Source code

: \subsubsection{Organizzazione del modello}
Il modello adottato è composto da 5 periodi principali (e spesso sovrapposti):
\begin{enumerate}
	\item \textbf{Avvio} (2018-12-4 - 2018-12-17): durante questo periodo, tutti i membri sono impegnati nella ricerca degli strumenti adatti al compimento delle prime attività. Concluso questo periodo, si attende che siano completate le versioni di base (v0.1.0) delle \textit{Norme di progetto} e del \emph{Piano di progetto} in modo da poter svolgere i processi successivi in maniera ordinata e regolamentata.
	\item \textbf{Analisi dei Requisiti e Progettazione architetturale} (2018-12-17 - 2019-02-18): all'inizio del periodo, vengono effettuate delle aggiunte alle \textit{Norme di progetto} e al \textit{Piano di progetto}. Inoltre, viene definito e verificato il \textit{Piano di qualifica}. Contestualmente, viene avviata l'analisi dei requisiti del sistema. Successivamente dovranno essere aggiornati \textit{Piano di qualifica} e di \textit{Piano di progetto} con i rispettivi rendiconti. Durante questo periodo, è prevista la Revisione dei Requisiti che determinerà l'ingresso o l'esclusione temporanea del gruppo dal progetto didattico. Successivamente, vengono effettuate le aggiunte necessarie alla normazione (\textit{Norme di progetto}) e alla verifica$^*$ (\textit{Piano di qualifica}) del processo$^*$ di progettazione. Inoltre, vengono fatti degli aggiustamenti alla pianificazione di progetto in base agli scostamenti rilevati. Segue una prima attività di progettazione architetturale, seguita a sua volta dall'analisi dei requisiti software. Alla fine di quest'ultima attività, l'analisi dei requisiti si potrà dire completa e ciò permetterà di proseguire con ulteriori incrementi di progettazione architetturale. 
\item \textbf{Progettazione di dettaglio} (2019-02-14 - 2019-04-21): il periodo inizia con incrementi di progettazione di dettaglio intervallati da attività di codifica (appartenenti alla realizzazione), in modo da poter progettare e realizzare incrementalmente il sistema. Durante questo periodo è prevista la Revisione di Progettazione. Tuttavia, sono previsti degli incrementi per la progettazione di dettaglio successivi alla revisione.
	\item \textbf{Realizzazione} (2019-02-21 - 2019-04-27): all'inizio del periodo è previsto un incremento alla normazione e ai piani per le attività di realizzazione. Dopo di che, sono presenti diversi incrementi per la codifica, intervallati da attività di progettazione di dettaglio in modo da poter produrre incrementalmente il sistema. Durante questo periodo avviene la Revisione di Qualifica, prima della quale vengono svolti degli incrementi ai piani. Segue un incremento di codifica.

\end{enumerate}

* * *

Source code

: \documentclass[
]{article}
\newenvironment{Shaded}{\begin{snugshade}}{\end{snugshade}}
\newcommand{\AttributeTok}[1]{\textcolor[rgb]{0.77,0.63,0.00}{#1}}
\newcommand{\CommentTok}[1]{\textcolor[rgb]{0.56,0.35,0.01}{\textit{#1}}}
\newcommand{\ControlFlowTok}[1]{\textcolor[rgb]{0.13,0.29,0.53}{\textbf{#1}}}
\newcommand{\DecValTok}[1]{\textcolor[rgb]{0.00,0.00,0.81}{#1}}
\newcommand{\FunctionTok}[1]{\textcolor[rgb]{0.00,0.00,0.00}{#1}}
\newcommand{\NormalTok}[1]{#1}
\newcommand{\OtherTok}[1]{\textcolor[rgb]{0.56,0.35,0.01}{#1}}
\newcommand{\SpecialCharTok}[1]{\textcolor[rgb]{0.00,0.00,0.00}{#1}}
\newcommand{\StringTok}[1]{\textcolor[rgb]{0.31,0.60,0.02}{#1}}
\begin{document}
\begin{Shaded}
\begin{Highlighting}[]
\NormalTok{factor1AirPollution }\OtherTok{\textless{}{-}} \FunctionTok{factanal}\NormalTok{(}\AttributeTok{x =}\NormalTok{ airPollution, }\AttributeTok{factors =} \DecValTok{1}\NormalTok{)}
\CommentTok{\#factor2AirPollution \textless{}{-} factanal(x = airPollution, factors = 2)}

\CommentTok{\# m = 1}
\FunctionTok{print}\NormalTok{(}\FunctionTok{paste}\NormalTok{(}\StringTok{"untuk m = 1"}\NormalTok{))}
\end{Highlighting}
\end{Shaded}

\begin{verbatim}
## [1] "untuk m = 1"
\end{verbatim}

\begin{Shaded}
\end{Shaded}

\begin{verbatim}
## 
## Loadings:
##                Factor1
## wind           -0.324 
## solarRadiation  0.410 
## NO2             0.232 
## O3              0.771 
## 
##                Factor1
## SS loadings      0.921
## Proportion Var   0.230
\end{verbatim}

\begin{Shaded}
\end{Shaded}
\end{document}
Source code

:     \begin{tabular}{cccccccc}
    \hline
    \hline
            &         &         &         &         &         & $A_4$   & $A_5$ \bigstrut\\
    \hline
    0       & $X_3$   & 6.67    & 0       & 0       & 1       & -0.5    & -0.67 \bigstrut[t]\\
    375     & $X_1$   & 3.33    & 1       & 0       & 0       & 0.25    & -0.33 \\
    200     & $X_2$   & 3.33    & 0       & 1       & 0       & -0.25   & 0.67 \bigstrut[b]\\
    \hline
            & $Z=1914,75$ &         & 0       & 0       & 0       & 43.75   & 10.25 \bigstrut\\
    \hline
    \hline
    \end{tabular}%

* * *

__WHAT YOU NEED TO DO__.
Scan the material above for the string "untuk", returning each line that contains it.

__EXERCISE ANSWER__.
\FunctionTok{print}\NormalTok{(}\FunctionTok{paste}\NormalTok{(}\StringTok{"untuk m = 1"}\NormalTok{))}
## [1] "untuk m = 1"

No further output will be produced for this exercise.